▶ _Aim of the exercise_
The expected output is every record below, transcribed exactly, with the pictures left out.

Saved entries
- Opening Delimiter -

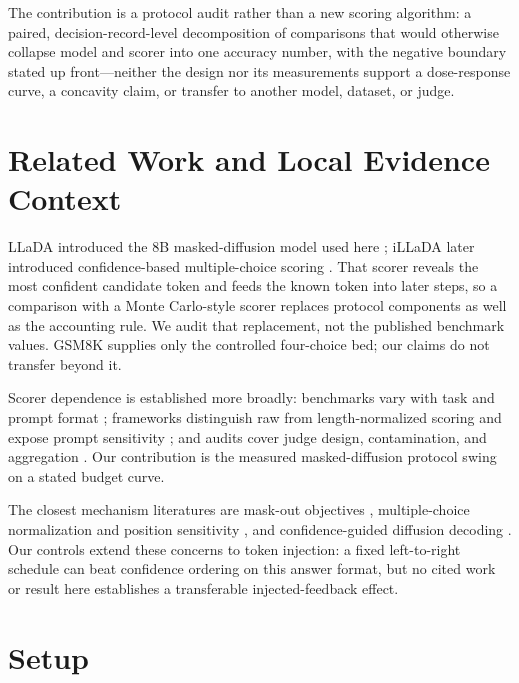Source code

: \documentclass{article}
\begin{document}
The contribution is a protocol audit rather than a new scoring algorithm: a
paired, decision-record-level decomposition of comparisons that would otherwise collapse
model and scorer into one accuracy number, with the negative boundary stated
up front---neither the design nor its measurements support a dose-response
curve, a concavity claim, or transfer to another model, dataset, or judge.

\section{Related Work and Local Evidence Context}
\label{sec:related}

LLaDA introduced the 8B masked-diffusion model used here
\citep{nie2025llada}; iLLaDA later introduced confidence-based
multiple-choice scoring \citep{nie2026illada}.  That scorer reveals the most
confident candidate token and feeds the known token into later steps, so a
comparison with a Monte Carlo-style scorer replaces protocol components as
well as the accounting rule.  We audit that replacement, not the published
benchmark values.  GSM8K \citep{cobbe2021gsm8k} supplies only the controlled
four-choice bed; our claims do not transfer beyond it.

Scorer dependence is established more broadly: benchmarks vary with task and
prompt format \citep{brown2020fewshot,hendrycks2021mmlu,lin2022truthfulqa,chen2021codex};
frameworks distinguish raw from length-normalized scoring and expose prompt
sensitivity \citep{liang2023helm,biderman2024lessons,zhu2024promptrobust}; and
audits cover judge design, contamination, and aggregation
\citep{perez2022modelwritten,jain2024livecodebench,wang2023selfconsistency}.
Our contribution is the measured masked-diffusion protocol swing on a stated
budget curve.

The closest mechanism literatures are mask-out objectives
\citep{nie2025llada,nie2026illada,sahoo2024mdlm}, multiple-choice
normalization and position sensitivity \citep{holtzman2021surface,zheng2024selection},
and confidence-guided diffusion decoding \citep{nie2025llada}.  Our controls
extend these concerns to token injection: a fixed left-to-right schedule can
beat confidence ordering on this answer format, but no cited work or result
here establishes a transferable injected-feedback effect.

\section{Setup}
\label{sec:setup}
\end{document}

- Closing Delimiter -

▶ _Result for this exercise_
Source code

: \documentclass{article}
\begin{document}
The contribution is a protocol audit rather than a new scoring algorithm: a
paired, decision-record-level decomposition of comparisons that would otherwise collapse
model and scorer into one accuracy number, with the negative boundary stated
up front---neither the design nor its measurements support a dose-response
curve, a concavity claim, or transfer to another model, dataset, or judge.

\section{Related Work and Local Evidence Context}
\label{sec:related}

LLaDA introduced the 8B masked-diffusion model used here
\citep{nie2025llada}; iLLaDA later introduced confidence-based
multiple-choice scoring \citep{nie2026illada}.  That scorer reveals the most
confident candidate token and feeds the known token into later steps, so a
comparison with a Monte Carlo-style scorer replaces protocol components as
well as the accounting rule.  We audit that replacement, not the published
benchmark values.  GSM8K \citep{cobbe2021gsm8k} supplies only the controlled
four-choice bed; our claims do not transfer beyond it.

Scorer dependence is established more broadly: benchmarks vary with task and
prompt format \citep{brown2020fewshot,hendrycks2021mmlu,lin2022truthfulqa,chen2021codex};
frameworks distinguish raw from length-normalized scoring and expose prompt
sensitivity \citep{liang2023helm,biderman2024lessons,zhu2024promptrobust}; and
audits cover judge design, contamination, and aggregation
\citep{perez2022modelwritten,jain2024livecodebench,wang2023selfconsistency}.
Our contribution is the measured masked-diffusion protocol swing on a stated
budget curve.

The closest mechanism literatures are mask-out objectives
\citep{nie2025llada,nie2026illada,sahoo2024mdlm}, multiple-choice
normalization and position sensitivity \citep{holtzman2021surface,zheng2024selection},
and confidence-guided diffusion decoding \citep{nie2025llada}.  Our controls
extend these concerns to token injection: a fixed left-to-right schedule can
beat confidence ordering on this answer format, but no cited work or result
here establishes a transferable injected-feedback effect.

\section{Setup}
\label{sec:setup}
\end{document}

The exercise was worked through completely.